» **Exercise objective**
Each line from the material with the word "notationally" in it must be copied.

» **Records for this task**
★ ★ ★ ★ ★ ★ ★

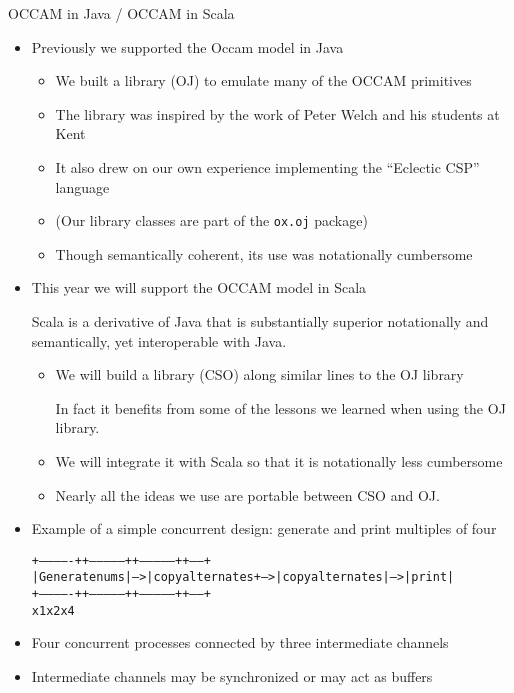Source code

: \documentclass{concdistfoils}
\def\heading#1{\begin{cframed}[8.8in]{#1}\end{cframed}}
\begin{document}
\begin{slide}
\heading{OCCAM in Java / OCCAM in Scala}
\vfill
\begin{itemize}
\item Previously we supported the Occam model in Java
\vfill
\begin{itemize}
\item We built a library (OJ) to emulate many of the OCCAM primitives 
\item The library was inspired by the work of Peter Welch and his students at Kent
\item It also drew on our own experience implementing the ``Eclectic CSP'' language
\item (Our library classes are part of the \texttt{ox.oj} package)
\item Though semantically coherent, its use was notationally cumbersome
\end{itemize}
\vfill
\item This year we will support the OCCAM model in Scala 
\begin{note}
Scala is a derivative of Java that is substantially superior notationally and semantically, yet
interoperable with Java.  
\end{note}
\begin{itemize}
\item We will build a library (CSO) along similar lines to the OJ library
\begin{note}
In fact it benefits from some of the lessons we learned when
using the OJ library.
\end{note}
\item We will integrate it with Scala so that it is notationally less cumbersome
\item Nearly all the ideas we use are portable between CSO and OJ.
\end{itemize}
\end{itemize}
\vfill
\end{slide}

\begin{slide}
\begin{itemize}
\item Example of a simple concurrent design: generate and print multiples of four 
\vfill
\begin{smaller}
\begin{alltt}

  +-------------+     +---------------+     +---------------+     +-----+
  |Generate nums| --> |copy alternates+ --> |copy alternates| --> |print|
  +-------------+     +---------------+     +---------------+     +-----+
                   x1                    x2                    x4
\end{alltt}
\end{smaller}
\vfill
\item Four concurrent processes connected by three intermediate channels
\item Intermediate channels may be synchronized or may act as buffers
\vfill
\end{itemize}
\end{slide}
\end{document}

★ ★ ★ ★ ★ ★ ★

» **Exercise result**
\item Though semantically coherent, its use was notationally cumbersome
Scala is a derivative of Java that is substantially superior notationally and semantically, yet
\item We will integrate it with Scala so that it is notationally less cumbersome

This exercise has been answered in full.